Available data:
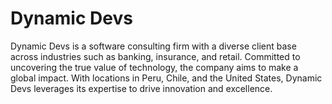 # Dynamic Devs
Dynamic Devs is a software consulting firm with a diverse client base across industries such as banking, insurance, and retail. Committed to uncovering the true value of technology, the company aims to make a global impact. With locations in Peru, Chile, and the United States, Dynamic Devs leverages its expertise to drive innovation and excellence.
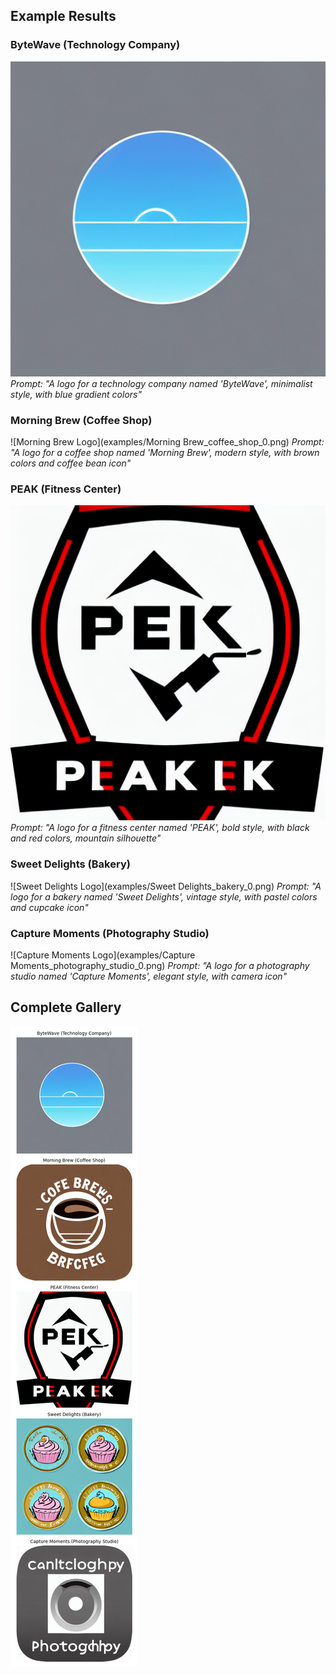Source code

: ## Example Results

### ByteWave (Technology Company)
![ByteWave Logo](examples/ByteWave_technology_company_0.png)
*Prompt: "A logo for a technology company named 'ByteWave', minimalist style, with blue gradient colors"*

### Morning Brew (Coffee Shop)
![Morning Brew Logo](examples/Morning Brew_coffee_shop_0.png)
*Prompt: "A logo for a coffee shop named 'Morning Brew', modern style, with brown colors and coffee bean icon"*

### PEAK (Fitness Center)
![PEAK Logo](examples/PEAK_fitness_center_0.png)
*Prompt: "A logo for a fitness center named 'PEAK', bold style, with black and red colors, mountain silhouette"*

### Sweet Delights (Bakery)
![Sweet Delights Logo](examples/Sweet Delights_bakery_0.png)
*Prompt: "A logo for a bakery named 'Sweet Delights', vintage style, with pastel colors and cupcake icon"*

### Capture Moments (Photography Studio)
![Capture Moments Logo](examples/Capture Moments_photography_studio_0.png)
*Prompt: "A logo for a photography studio named 'Capture Moments', elegant style, with camera icon"*


## Complete Gallery

![Logo Examples Gallery](examples/logo_examples_gallery.png)
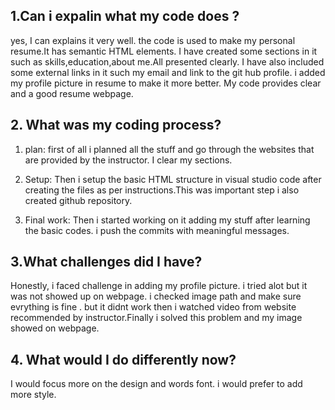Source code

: 

## 1.Can i expalin what my code does ?
yes, I can explains it very well. the code is used to make my personal resume.It has semantic HTML elements.
I have created some sections in it such as skills,education,about me.All presented clearly. I have also included some external links in it such my email and link to the git hub profile. i added my profile picture in resume to make it more better. My code provides clear and a good resume webpage.

## 2. What was my coding process?
1. plan: first of all i planned all the stuff and go through the websites that are provided by the instructor. I clear my sections.

2. Setup: Then i setup the basic HTML structure in visual studio code after creating the files as per instructions.This was important step i also created github repository.

3. Final work: Then i started working on it adding my stuff after learning the basic codes. i push the commits with meaningful messages.

## 3.What challenges did I have?
Honestly, i faced challenge in adding my profile picture. i tried alot but it was not showed up on webpage. i checked image path and make sure evrything is fine . but it didnt work then i watched video from website recommended by instructor.Finally i solved this problem and my image showed on webpage.

## 4. What would I do differently now?
 I would focus more on the design and words font. i would prefer to add more style.
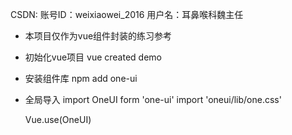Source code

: CSDN:
账号ID：weixiaowei_2016
用户名：耳鼻喉科魏主任

- 本项目仅作为vue组件封装的练习参考

- 初始化vue项目
    vue created demo

- 安装组件库
    npm add one-ui

- 全局导入
    import OneUI form 'one-ui'
    import 'oneui/lib/one.css'

    Vue.use(OneUI)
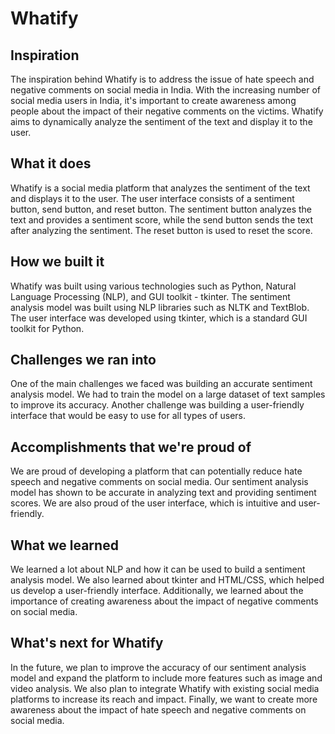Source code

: # Whatify
## Inspiration
The inspiration behind Whatify is to address the issue of hate speech and negative comments on social media in India. With the increasing number of social media users in India, it's important to create awareness among people about the impact of their negative comments on the victims. Whatify aims to dynamically analyze the sentiment of the text and display it to the user.

## What it does
Whatify is a social media platform that analyzes the sentiment of the text and displays it to the user. The user interface consists of a sentiment button, send button, and reset button. The sentiment button analyzes the text and provides a sentiment score, while the send button sends the text after analyzing the sentiment. The reset button is used to reset the score.


## How we built it
Whatify was built using various technologies such as Python, Natural Language Processing (NLP), and GUI toolkit - tkinter. The sentiment analysis model was built using NLP libraries such as NLTK and TextBlob. The user interface was developed using tkinter, which is a standard GUI toolkit for Python.

## Challenges we ran into
One of the main challenges we faced was building an accurate sentiment analysis model. We had to train the model on a large dataset of text samples to improve its accuracy. Another challenge was building a user-friendly interface that would be easy to use for all types of users.

## Accomplishments that we're proud of
We are proud of developing a platform that can potentially reduce hate speech and negative comments on social media. Our sentiment analysis model has shown to be accurate in analyzing text and providing sentiment scores. We are also proud of the user interface, which is intuitive and user-friendly.

## What we learned
We learned a lot about NLP and how it can be used to build a sentiment analysis model. We also learned about tkinter and HTML/CSS, which helped us develop a user-friendly interface. Additionally, we learned about the importance of creating awareness about the impact of negative comments on social media.

## What's next for Whatify 
In the future, we plan to improve the accuracy of our sentiment analysis model and expand the platform to include more features such as image and video analysis. We also plan to integrate Whatify with existing social media platforms to increase its reach and impact. Finally, we want to create more awareness about the impact of hate speech and negative comments on social media.

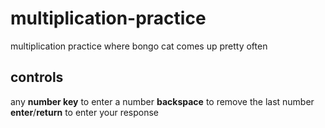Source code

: # multiplication-practice

multiplication practice where bongo cat comes up pretty often

## controls
any **number key** to enter a number
**backspace** to remove the last number
**enter**/**return** to enter your response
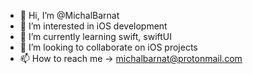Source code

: - 👋 Hi, I’m @MichalBarnat
- 👀 I’m interested in iOS development
- 🌱 I’m currently learning swift, swiftUI
- 💞️ I’m looking to collaborate on iOS projects
- 📫 How to reach me -> michalbarnat@protonmail.com

<!---
MichalBarnat/MichalBarnat is a ✨ special ✨ repository because its `README.md` (this file) appears on your GitHub profile.
You can click the Preview link to take a look at your changes.
--->
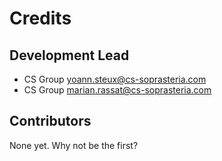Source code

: # Credits

## Development Lead

* CS Group <yoann.steux@cs-soprasteria.com>
* CS Group <marian.rassat@cs-soprasteria.com>


## Contributors

None yet. Why not be the first?
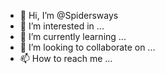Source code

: - 👋 Hi, I’m @Spidersways
- 👀 I’m interested in ...
- 🌱 I’m currently learning ...
- 💞️ I’m looking to collaborate on ...
- 📫 How to reach me ...

<!---
Spidersways/Spidersways is a ✨ special ✨ repository because its `README.md` (this file) appears on your GitHub profile.
You can click the Preview link to take a look at your changes.
--->
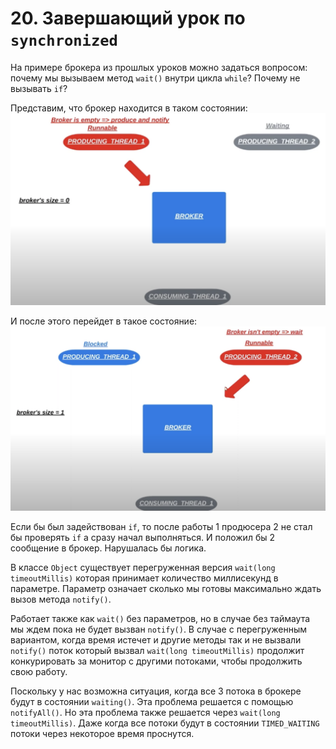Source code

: # 20. Завершающий урок по `synchronized`

На примере брокера из прошлых уроков можно задаться вопросом: почему мы вызываем метод `wait()` внутри 
цикла `while`? Почему не вызывать `if`? 

Представим, что брокер находится в таком состоянии:
![1_state](../images/20/1_state.png)

И после этого перейдет в такое состояние:
![2_state](../images/20/2_state.png)

Если бы был задействован `if`, то после работы 1 продюсера 2 не стал бы проверять `if` а сразу начал выполняться.
И положил бы 2 сообщение в брокер. Нарушалась бы логика.

В классе `Object` существует перегруженная версия `wait(long timeoutMillis)` которая принимает 
количество миллисекунд в параметре. Параметр означает сколько мы готовы максимально ждать вызов метода `notify()`.

Работает также как `wait()` без параметров, но в случае без таймаута мы ждем пока не будет вызван `notify()`.
В случае с перегруженным вариантом, когда время истечет и другие методы так и не вызвали `notify()` поток
который вызвал `wait(long timeoutMillis)` продолжит конкурировать за монитор с другими потоками, чтобы продолжить
свою работу. 

Поскольку у нас возможна ситуация, когда все 3 потока в брокере будут в состоянии `waiting()`. Эта проблема решается
с помощью `notifyAll()`. Но эта проблема также решается через `wait(long timeoutMillis)`.
Даже когда все потоки будут в состоянии `TIMED_WAITING` потоки через некоторое время проснутся. 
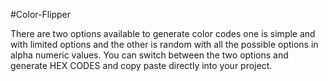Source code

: #Color-Flipper

There are two options available to generate color codes one is simple and with limited options and the other is random with all the possible options in alpha numeric values. You can switch between the two options and generate HEX CODES and copy paste directly into your project.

Task details:
Restate word for word each line from the one containing "# 20. Завершающий" through the end of the material, pictures excluded.

Response area:
: # 20. Завершающий урок по `synchronized`

На примере брокера из прошлых уроков можно задаться вопросом: почему мы вызываем метод `wait()` внутри 
цикла `while`? Почему не вызывать `if`? 

Представим, что брокер находится в таком состоянии:
![1_state](../images/20/1_state.png)

И после этого перейдет в такое состояние:
![2_state](../images/20/2_state.png)

Если бы был задействован `if`, то после работы 1 продюсера 2 не стал бы проверять `if` а сразу начал выполняться.
И положил бы 2 сообщение в брокер. Нарушалась бы логика.

В классе `Object` существует перегруженная версия `wait(long timeoutMillis)` которая принимает 
количество миллисекунд в параметре. Параметр означает сколько мы готовы максимально ждать вызов метода `notify()`.

Работает также как `wait()` без параметров, но в случае без таймаута мы ждем пока не будет вызван `notify()`.
В случае с перегруженным вариантом, когда время истечет и другие методы так и не вызвали `notify()` поток
который вызвал `wait(long timeoutMillis)` продолжит конкурировать за монитор с другими потоками, чтобы продолжить
свою работу. 

Поскольку у нас возможна ситуация, когда все 3 потока в брокере будут в состоянии `waiting()`. Эта проблема решается
с помощью `notifyAll()`. Но эта проблема также решается через `wait(long timeoutMillis)`.
Даже когда все потоки будут в состоянии `TIMED_WAITING` потоки через некоторое время проснутся. 
Source code

: #Color-Flipper

There are two options available to generate color codes one is simple and with limited options and the other is random with all the possible options in alpha numeric values. You can switch between the two options and generate HEX CODES and copy paste directly into your project.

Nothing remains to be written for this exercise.